J’embarquais à 16h. et dans le petit wagon il y avait des centaines d’Ukrainiens, chaque siège étant occupé avec des enfants assis sur les genoux de leur mère. Il y avait des gens debout, assis par terre ils étaient entassés sur chaque centimètre disponible de la voiture. Je suis resté debout pendant la majeure partie des 10 heures suivantes alors que notre train allait de Lviv, en Ukraine, à Przemysl, en Pologne. Je ne serai plus jamais exactement le même après cette expérience, l’une des expériences humaines les plus incroyables de mes plus de quatre décennies en tant que photojournaliste dans de nombreuses zones de guerre à travers le monde.
Alors que le train quittait lentement la gare, les larmes ont commencé à couler dans les yeux de la plupart des passagers, et les gens frénétiquement passaient des appels téléphoniques de dernière minute à leurs proches – avec le sentiment que cela pourrait être leur dernier appel. Les gens regardaient par les fenêtres pour avoir les derniers aperçus d’une patrie qu’ils ne reverraient peut-être jamais.

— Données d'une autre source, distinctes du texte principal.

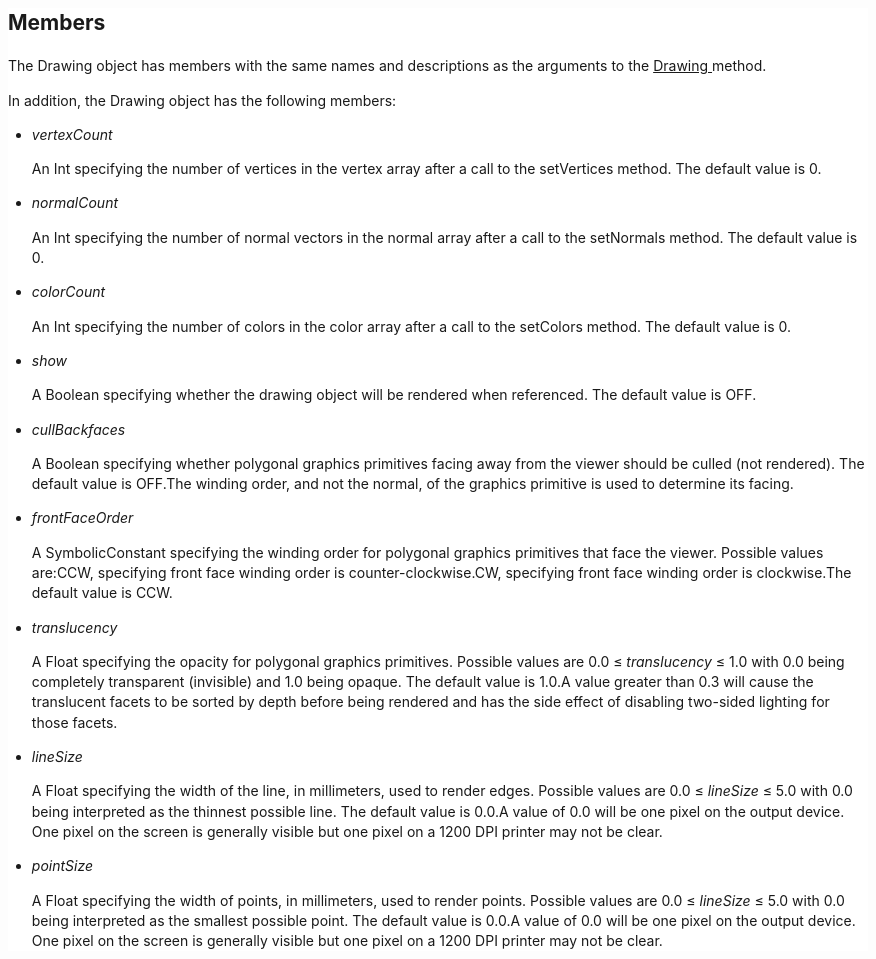 ## Members

The Drawing object has members with the same names and descriptions as the arguments to the [Drawing ](https://help.3ds.com/2022/english/DSSIMULIA_Established/SIMACAEKERRefMap/simaker-c-drawingpyc.htm?ContextScope=all#simaker-drawingdrawingpyc)method.

In addition, the Drawing object has the following members:

- *vertexCount*

  An Int specifying the number of vertices in the vertex array after a call to the setVertices method. The default value is 0.

- *normalCount*

  An Int specifying the number of normal vectors in the normal array after a call to the setNormals method. The default value is 0.

- *colorCount*

  An Int specifying the number of colors in the color array after a call to the setColors method. The default value is 0.

- *show*

  A Boolean specifying whether the drawing object will be rendered when referenced. The default value is OFF.

- *cullBackfaces*

  A Boolean specifying whether polygonal graphics primitives facing away from the viewer should be culled (not rendered). The default value is OFF.The winding order, and not the normal, of the graphics primitive is used to determine its facing.

- *frontFaceOrder*

  A SymbolicConstant specifying the winding order for polygonal graphics primitives that face the viewer. Possible values are:CCW, specifying front face winding order is counter-clockwise.CW, specifying front face winding order is clockwise.The default value is CCW.

- *translucency*

  A Float specifying the opacity for polygonal graphics primitives. Possible values are 0.0 ≤ *translucency* ≤ 1.0 with 0.0 being completely transparent (invisible) and 1.0 being opaque. The default value is 1.0.A value greater than 0.3 will cause the translucent facets to be sorted by depth before being rendered and has the side effect of disabling two-sided lighting for those facets.

- *lineSize*

  A Float specifying the width of the line, in millimeters, used to render edges. Possible values are 0.0 ≤ *lineSize* ≤ 5.0 with 0.0 being interpreted as the thinnest possible line. The default value is 0.0.A value of 0.0 will be one pixel on the output device. One pixel on the screen is generally visible but one pixel on a 1200 DPI printer may not be clear.

- *pointSize*

  A Float specifying the width of points, in millimeters, used to render points. Possible values are 0.0 ≤ *lineSize* ≤ 5.0 with 0.0 being interpreted as the smallest possible point. The default value is 0.0.A value of 0.0 will be one pixel on the output device. One pixel on the screen is generally visible but one pixel on a 1200 DPI printer may not be clear.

Margarit, une femme de Bucha, se tenait à côté de moi. Bucha est près de Kiev et sa population civile a été gravement bombardée et pilonnée. Elle m’a montré une photo de sa maison détruite. Son mari est resté derrière, comme tous les hommes entre 18 et 60 ans doivent le faire. J’ai demandé à Marguerita où elle allait et elle a levé les mains en l’air et a dit « Je ne sais pas – l’Europe » ?
Elle m’a alors dit: « Tout le monde dans ce train n’a pas de plan ». Sa grammaire n’était peut-être pas parfaite, mais ce qu’elle voulait dire était douloureusement clair.

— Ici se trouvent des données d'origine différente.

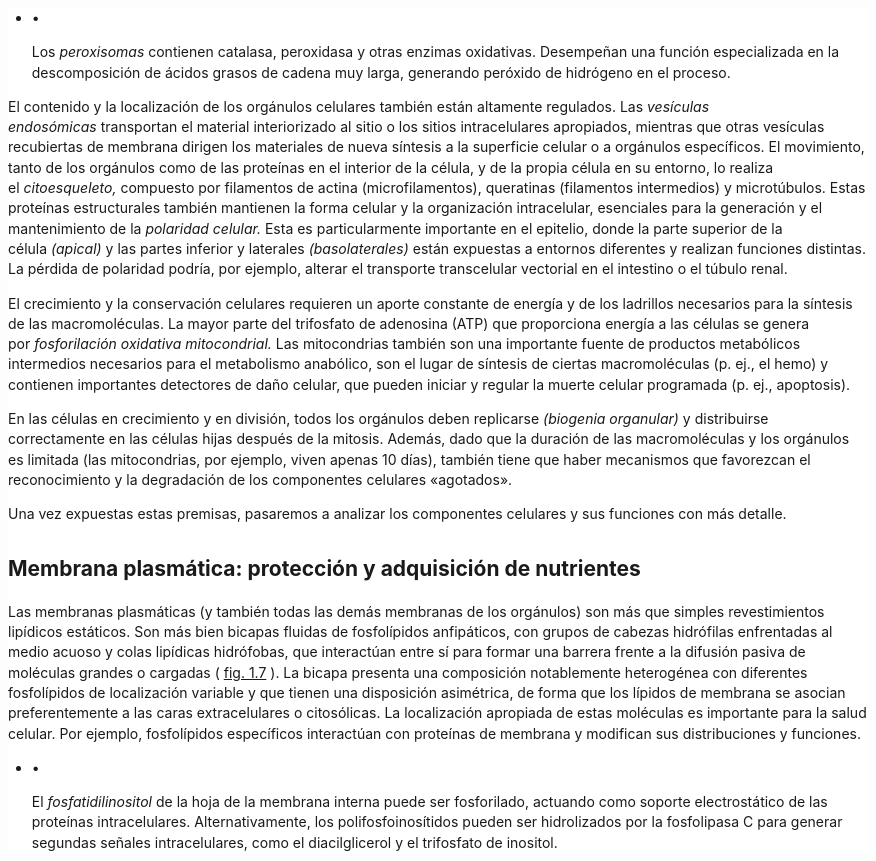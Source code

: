 - •
    
    Los _peroxisomas_ contienen catalasa, peroxidasa y otras enzimas oxidativas. Desempeñan una función especializada en la descomposición de ácidos grasos de cadena muy larga, generando peróxido de hidrógeno en el proceso.
    

El contenido y la localización de los orgánulos celulares también están altamente regulados. Las _vesículas endosómicas_ transportan el material interiorizado al sitio o los sitios intracelulares apropiados, mientras que otras vesículas recubiertas de membrana dirigen los materiales de nueva síntesis a la superficie celular o a orgánulos específicos. El movimiento, tanto de los orgánulos como de las proteínas en el interior de la célula, y de la propia célula en su entorno, lo realiza el _citoesqueleto,_ compuesto por filamentos de actina (microfilamentos), queratinas (filamentos intermedios) y microtúbulos. Estas proteínas estructurales también mantienen la forma celular y la organización intracelular, esenciales para la generación y el mantenimiento de la _polaridad celular._ Esta es particularmente importante en el epitelio, donde la parte superior de la célula _(apical)_ y las partes inferior y laterales _(basolaterales)_ están expuestas a entornos diferentes y realizan funciones distintas. La pérdida de polaridad podría, por ejemplo, alterar el transporte transcelular vectorial en el intestino o el túbulo renal.

El crecimiento y la conservación celulares requieren un aporte constante de energía y de los ladrillos necesarios para la síntesis de las macromoléculas. La mayor parte del trifosfato de adenosina (ATP) que proporciona energía a las células se genera por _fosforilación oxidativa mitocondrial._ Las mitocondrias también son una importante fuente de productos metabólicos intermedios necesarios para el metabolismo anabólico, son el lugar de síntesis de ciertas macromoléculas (p. ej., el hemo) y contienen importantes detectores de daño celular, que pueden iniciar y regular la muerte celular programada (p. ej., apoptosis).

En las células en crecimiento y en división, todos los orgánulos deben replicarse _(biogenia organular)_ y distribuirse correctamente en las células hijas después de la mitosis. Además, dado que la duración de las macromoléculas y los orgánulos es limitada (las mitocondrias, por ejemplo, viven apenas 10 días), también tiene que haber mecanismos que favorezcan el reconocimiento y la degradación de los componentes celulares «agotados».

Una vez expuestas estas premisas, pasaremos a analizar los componentes celulares y sus funciones con más detalle.

## Membrana plasmática: protección y adquisición de nutrientes

Las membranas plasmáticas (y también todas las demás membranas de los orgánulos) son más que simples revestimientos lipídicos estáticos. Son más bien bicapas fluidas de fosfolípidos anfipáticos, con grupos de cabezas hidrófilas enfrentadas al medio acuoso y colas lipídicas hidrófobas, que interactúan entre sí para formar una barrera frente a la difusión pasiva de moléculas grandes o cargadas ( [fig. 1.7](https://www.clinicalkey.com/student/content/book/3-s2.0-B9788491139119000016#f0040) ). La bicapa presenta una composición notablemente heterogénea con diferentes fosfolípidos de localización variable y que tienen una disposición asimétrica, de forma que los lípidos de membrana se asocian preferentemente a las caras extracelulares o citosólicas. La localización apropiada de estas moléculas es importante para la salud celular. Por ejemplo, fosfolípidos específicos interactúan con proteínas de membrana y modifican sus distribuciones y funciones.

- •
    
    El _fosfatidilinositol_ de la hoja de la membrana interna puede ser fosforilado, actuando como soporte electrostático de las proteínas intracelulares. Alternativamente, los polifosfoinosítidos pueden ser hidrolizados por la fosfolipasa C para generar segundas señales intracelulares, como el diacilglicerol y el trifosfato de inositol.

La plupart des passagers du train ne transportaient que de petits sacs. Je me suis demandé, comment vont-ils y arriver ? Ont-ils des cartes de crédit, de l’argent, des vêtements à porter ?
Un homme âgé dans le train, Antoniusz, se tenait debout avec une canne et il a expliqué au seul autre journaliste dans ce wagon – Andrew, un journaliste polonais – qu’il avait des problèmes neurologiques et qu’il avait du mal à garder son œil. . Souvent, je parlais à Antoniusz avec Andrew traduisant car ils parlaient tous les deux polonais. Alors que le train roulait vers la Pologne, au fil des heures, je me suis finalement assis par terre. Je pouvais sentir un changement dans le regard des passagers: de journaliste avec une caméra autour du cou — je m’intégrais progressivement au malaise collectif de cet exode. Mais je savais bien sûr, comme eux j’imagine, que mon destin était différent.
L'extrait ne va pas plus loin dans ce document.